We were upgrading our Kafka cluster to the newest versions following the rolling upgrade plan according to the documentation. As we restarted brokers, even without upgrading them, they take a lot of time to join the cluster. Kafka server logs showed us warnings about corrupted index file and that its rebuilding the index:

[2019-07-08 12:12:58,901] WARN Found a corrupted index file due to requirement failed:
Corrupt index found, index file (/kafka-logs/email-opens/00000000000008365023.index)
  has non-zero size but the last offset is 8365023 which is no larger than the
  base offset 8365023.}. deleting /kafka-logs/email-opens/00000000000008365023.timeindex,
  /kafka-logs/email-opens/00000000000008365023.index and rebuilding index...
  (kafka.log.Log)

This warning appeared for every single topic.

We keep a lot of data on our Kafka cluster for analytics and seeing such errors worried us a lot. After quite some debugging, we realised that systemd configuration is the cause.

Systemd wasn’t letting Kafka shutdown safely

We manage Kafka on our brokers using systemd service. During the shutdown phase of the restart, systemd was not letting Kafka to complete the shutdown but was forcibly terminating Kafka.

We realised this because we knew from our previous experience that Kafka logs Shutdown completed message as it finishes the shutdown routine.

Turns out, systemd has a 90sec timeout default for letting the processes to stop. If the processes don’t stop by then, it forcibly terminates them with a SIGKILL.

We increased TimeoutStopSec to 600 seconds in kafka.service file:

...

[Service]
Type=simple
PIDFile=/var/run/kafka.pid
User=experteer
Group=experteer
TimeoutStopSec=600
...

and reloaded systemd to see new the changes with systemctl daemon-reload.

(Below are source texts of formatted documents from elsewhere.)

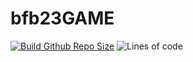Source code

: # bfb23**GAME**
[![Build Github Repo Size](https://img.shields.io/github/repo-size/vaniones/HTMLIX5b?color=green)](https://github.com/Vaniones/HTMLIX5b/)
![Lines of code](https://img.shields.io/tokei/lines/github/vaniones/HTMLIX5b?color=blue)
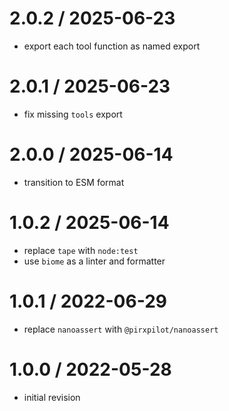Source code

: 
2.0.2 / 2025-06-23
==================

 * export each tool function as named export

2.0.1 / 2025-06-23
==================

 * fix missing `tools` export

2.0.0 / 2025-06-14
==================

 * transition to ESM format

1.0.2 / 2025-06-14
==================

 * replace `tape` with `node:test`
 * use `biome` as a linter and formatter

1.0.1 / 2022-06-29
==================

 * replace `nanoassert` with `@pirxpilot/nanoassert`

1.0.0 / 2022-05-28
==================

 * initial revision
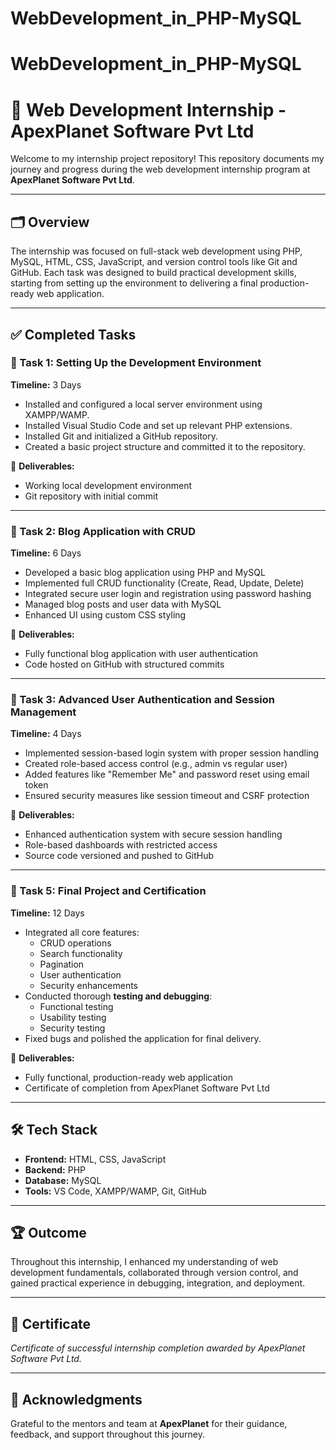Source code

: # WebDevelopment_in_PHP-MySQL
# WebDevelopment_in_PHP-MySQL
# 💼 Web Development Internship - ApexPlanet Software Pvt Ltd

Welcome to my internship project repository! This repository documents my journey and progress during the web development internship program at **ApexPlanet Software Pvt Ltd**.

---

## 🗂️ Overview

The internship was focused on full-stack web development using PHP, MySQL, HTML, CSS, JavaScript, and version control tools like Git and GitHub. Each task was designed to build practical development skills, starting from setting up the environment to delivering a final production-ready web application.

---

## ✅ Completed Tasks

### 🧩 Task 1: Setting Up the Development Environment  
**Timeline:** 3 Days

- Installed and configured a local server environment using XAMPP/WAMP.  
- Installed Visual Studio Code and set up relevant PHP extensions.  
- Installed Git and initialized a GitHub repository.  
- Created a basic project structure and committed it to the repository.

📂 **Deliverables:**
- Working local development environment  
- Git repository with initial commit

---

### 🧩 Task 2: Blog Application with CRUD  
**Timeline:** 6 Days

- Developed a basic blog application using PHP and MySQL  
- Implemented full CRUD functionality (Create, Read, Update, Delete)  
- Integrated secure user login and registration using password hashing  
- Managed blog posts and user data with MySQL  
- Enhanced UI using custom CSS styling  

📂 **Deliverables:**
- Fully functional blog application with user authentication  
- Code hosted on GitHub with structured commits  

---

### 🧩 Task 3: Advanced User Authentication and Session Management  
**Timeline:** 4 Days

- Implemented session-based login system with proper session handling  
- Created role-based access control (e.g., admin vs regular user)  
- Added features like "Remember Me" and password reset using email token  
- Ensured security measures like session timeout and CSRF protection  

📂 **Deliverables:**
- Enhanced authentication system with secure session handling  
- Role-based dashboards with restricted access  
- Source code versioned and pushed to GitHub  

---

### 🧩 Task 5: Final Project and Certification  
**Timeline:** 12 Days

- Integrated all core features:  
  - CRUD operations  
  - Search functionality  
  - Pagination  
  - User authentication  
  - Security enhancements  
- Conducted thorough **testing and debugging**:  
  - Functional testing  
  - Usability testing  
  - Security testing  
- Fixed bugs and polished the application for final delivery.

📂 **Deliverables:**
- Fully functional, production-ready web application  
- Certificate of completion from ApexPlanet Software Pvt Ltd

---

## 🛠️ Tech Stack

- **Frontend:** HTML, CSS, JavaScript  
- **Backend:** PHP  
- **Database:** MySQL  
- **Tools:** VS Code, XAMPP/WAMP, Git, GitHub

---

## 🏆 Outcome

Throughout this internship, I enhanced my understanding of web development fundamentals, collaborated through version control, and gained practical experience in debugging, integration, and deployment.

---

## 📜 Certificate

*Certificate of successful internship completion awarded by ApexPlanet Software Pvt Ltd.*

---

## 🙌 Acknowledgments

Grateful to the mentors and team at **ApexPlanet** for their guidance, feedback, and support throughout this journey.
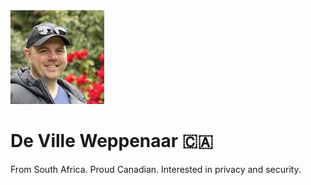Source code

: <img src="/assets/images/profile.jpeg" alt="A portrait shot of De Ville Weppenaar from the shoulders up wearing a cap standing in front of a background of folliage and red flowers." class="gravatar" />

# De Ville Weppenaar 🇨🇦

From South Africa. Proud Canadian. Interested in privacy and security.

<p class="lead">
  <a href="https://bsky.app/profile/dvvv.ca" aria-label="Bluesky" target="_blank" rel="noopener noreferrer" class="social"><i class="fa-brands fa-bluesky"></i></a><!--
  -->&nbsp;<a href="https://github.com/devilleweppenaar" aria-label="GitHub" target="_blank" rel="noopener noreferrer" class="social"><i class="fab fa-github"></i></a><!--
  -->&nbsp;<a href="https://www.linkedin.com/in/devilleweppenaar" aria-label="LinkedIn" target="_blank" rel="noopener noreferrer" class="social"><i class="fab fa-linkedin-in"></i></a>
</p>
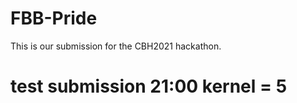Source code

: # FBB-Pride

This is our submission for the CBH2021 hackathon.

# test submission 21:00 kernel = 5      
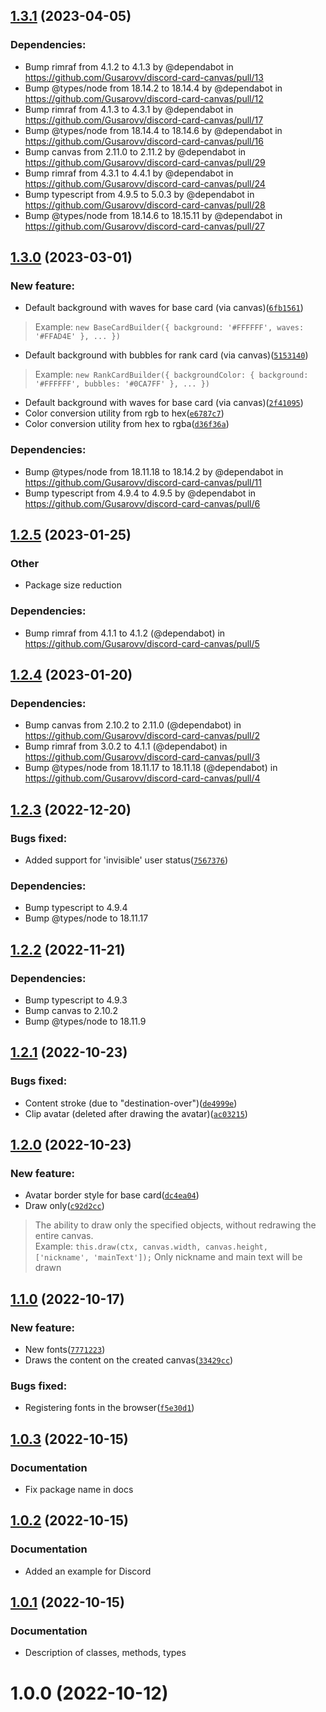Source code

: ## [1.3.1](https://github.com/Gusarovv/discord-card-canvas/compare/v1.3.0...v1.3.1) (2023-04-05)

### Dependencies:

* Bump rimraf from 4.1.2 to 4.1.3 by @dependabot in https://github.com/Gusarovv/discord-card-canvas/pull/13
* Bump @types/node from 18.14.2 to 18.14.4 by @dependabot in https://github.com/Gusarovv/discord-card-canvas/pull/12
* Bump rimraf from 4.1.3 to 4.3.1 by @dependabot in https://github.com/Gusarovv/discord-card-canvas/pull/17
* Bump @types/node from 18.14.4 to 18.14.6 by @dependabot in https://github.com/Gusarovv/discord-card-canvas/pull/16
* Bump canvas from 2.11.0 to 2.11.2 by @dependabot in https://github.com/Gusarovv/discord-card-canvas/pull/29
* Bump rimraf from 4.3.1 to 4.4.1 by @dependabot in https://github.com/Gusarovv/discord-card-canvas/pull/24
* Bump typescript from 4.9.5 to 5.0.3 by @dependabot in https://github.com/Gusarovv/discord-card-canvas/pull/28
* Bump @types/node from 18.14.6 to 18.15.11 by @dependabot in https://github.com/Gusarovv/discord-card-canvas/pull/27

## [1.3.0](https://github.com/Gusarovv/discord-card-canvas/compare/v1.2.5...v1.3.0) (2023-03-01)

### New feature:

- Default background with waves for base card (via canvas)([`6fb1561`](https://github.com/Gusarovv/discord-canvas-card/commit/6fb156140c254079786a924571420ed301cf4425))
> Example: `new BaseCardBuilder({ background: '#FFFFFF', waves: '#FFAD4E' }, ... })` 
- Default background with bubbles for rank card (via canvas)([`5153140`](https://github.com/Gusarovv/discord-canvas-card/commit/5153140c02f922d87cd49da9752261a3cdd45d4d))
> Example: `new RankCardBuilder({ backgroundColor: { background: '#FFFFFF', bubbles: '#0CA7FF' }, ... })`
- Default background with waves for base card (via canvas)([`2f41095`](https://github.com/Gusarovv/discord-canvas-card/commit/2f41095370b2ddef61c153188af93a15813ab447))
- Color conversion utility from rgb to hex([`e6787c7`](https://github.com/Gusarovv/discord-canvas-card/commit/e6787c7da25046294fbba1997c12b282844bcb86))
- Color conversion utility from hex to rgba([`d36f36a`](https://github.com/Gusarovv/discord-canvas-card/commit/d36f36a645f71368852616b740617c32580e2653))

### Dependencies:

* Bump @types/node from 18.11.18 to 18.14.2 by @dependabot in https://github.com/Gusarovv/discord-card-canvas/pull/11
* Bump typescript from 4.9.4 to 4.9.5 by @dependabot in https://github.com/Gusarovv/discord-card-canvas/pull/6

## [1.2.5](https://github.com/Gusarovv/discord-card-canvas/compare/v1.2.4...v1.2.5) (2023-01-25)

### Other

- Package size reduction

### Dependencies:

- Bump rimraf from 4.1.1 to 4.1.2 (@dependabot) in https://github.com/Gusarovv/discord-card-canvas/pull/5

## [1.2.4](https://github.com/Gusarovv/discord-card-canvas/compare/v1.2.3...v1.2.4) (2023-01-20)

### Dependencies:

- Bump canvas from 2.10.2 to 2.11.0 (@dependabot) in https://github.com/Gusarovv/discord-card-canvas/pull/2
- Bump rimraf from 3.0.2 to 4.1.1 (@dependabot) in https://github.com/Gusarovv/discord-card-canvas/pull/3
- Bump @types/node from 18.11.17 to 18.11.18 (@dependabot) in https://github.com/Gusarovv/discord-card-canvas/pull/4

## [1.2.3](https://github.com/Gusarovv/discord-card-canvas/compare/v1.2.2...v1.2.3) (2022-12-20)

### Bugs fixed:
- Added support for 'invisible' user status([`7567376`](https://github.com/Gusarovv/discord-canvas-card/commit/75673768f51b1070dc99de6a471023764b8ecf51))

### Dependencies:

- Bump typescript to 4.9.4
- Bump @types/node to 18.11.17

## [1.2.2](https://github.com/Gusarovv/discord-card-canvas/compare/v1.2.1...v1.2.2) (2022-11-21)

### Dependencies:

- Bump typescript to 4.9.3
- Bump canvas to 2.10.2
- Bump @types/node to 18.11.9

## [1.2.1](https://github.com/Gusarovv/discord-card-canvas/compare/v1.2.0...v1.2.1) (2022-10-23)

### Bugs fixed:

- Content stroke (due to "destination-over")([`de4999e`](https://github.com/Gusarovv/discord-canvas-card/commit/de4999e02d5475001ed4a817a34e318d68a4607a))
- Clip avatar (deleted after drawing the avatar)([`ac03215`](https://github.com/Gusarovv/discord-canvas-card/commit/ac03215189e0e815b8f59777f81a090632b3c3de))

## [1.2.0](https://github.com/Gusarovv/discord-card-canvas/compare/v1.1.0...v1.2.0) (2022-10-23)

### New feature:

- Avatar border style for base card([`dc4ea04`](https://github.com/Gusarovv/discord-canvas-card/commit/dc4ea0479fd1287aa11b52b827228ca46a86bfdf))
- Draw only([`c92d2cc`](https://github.com/Gusarovv/discord-canvas-card/commit/c92d2cccf9e8ae658814092df8ab2727afb96ad9))
> The ability to draw only the specified objects, without redrawing the entire canvas.\
> Example: `this.draw(ctx, canvas.width, canvas.height, ['nickname', 'mainText']);` Only nickname and main text will be drawn

## [1.1.0](https://github.com/Gusarovv/discord-card-canvas/compare/v1.0.3...v1.1.0) (2022-10-17)

### New feature:

- New fonts([`7771223`](https://github.com/Gusarovv/discord-canvas-card/commit/7771223f3aec3745d0871b7f4491620c57a8d701))
- Draws the content on the created canvas([`33429cc`](https://github.com/Gusarovv/discord-canvas-card/commit/33429cc7b66c32cec1b0cd8bf09cd59bd371da0d))

### Bugs fixed:

- Registering fonts in the browser([`f5e30d1`](https://github.com/Gusarovv/discord-canvas-card/commit/f5e30d1f20dfbba7c31b25790db5ddf2b8554bf7))

## [1.0.3](https://github.com/Gusarovv/discord-card-canvas/compare/v1.0.1...v1.0.2) (2022-10-15)

### Documentation

* Fix package name in docs

## [1.0.2](https://github.com/Gusarovv/discord-card-canvas/compare/v1.0.1...v1.0.2) (2022-10-15)

### Documentation

* Added an example for Discord

## [1.0.1](https://github.com/Gusarovv/discord-card-canvas/compare/v1.0.0...v1.0.1) (2022-10-15)

### Documentation

* Description of classes, methods, types

# 1.0.0 (2022-10-12)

From now, stopping Kafka server takes about 6 minutes and rejoining the cluster after restart takes less than a minute. Also, no more corrupted index warnings!

Summary

As the number of messages and topics grow in a Kafka cluster, it takes longer for Kafka server to shutdown safely. Systemd or other alternatives that are used to manage Kafka server on the brokers need to the server process enough time to shutdown safely. We had 150 topics at the time of this post with about 2TB of data and it takes about 6 minutes for Kafka to shutdown safely.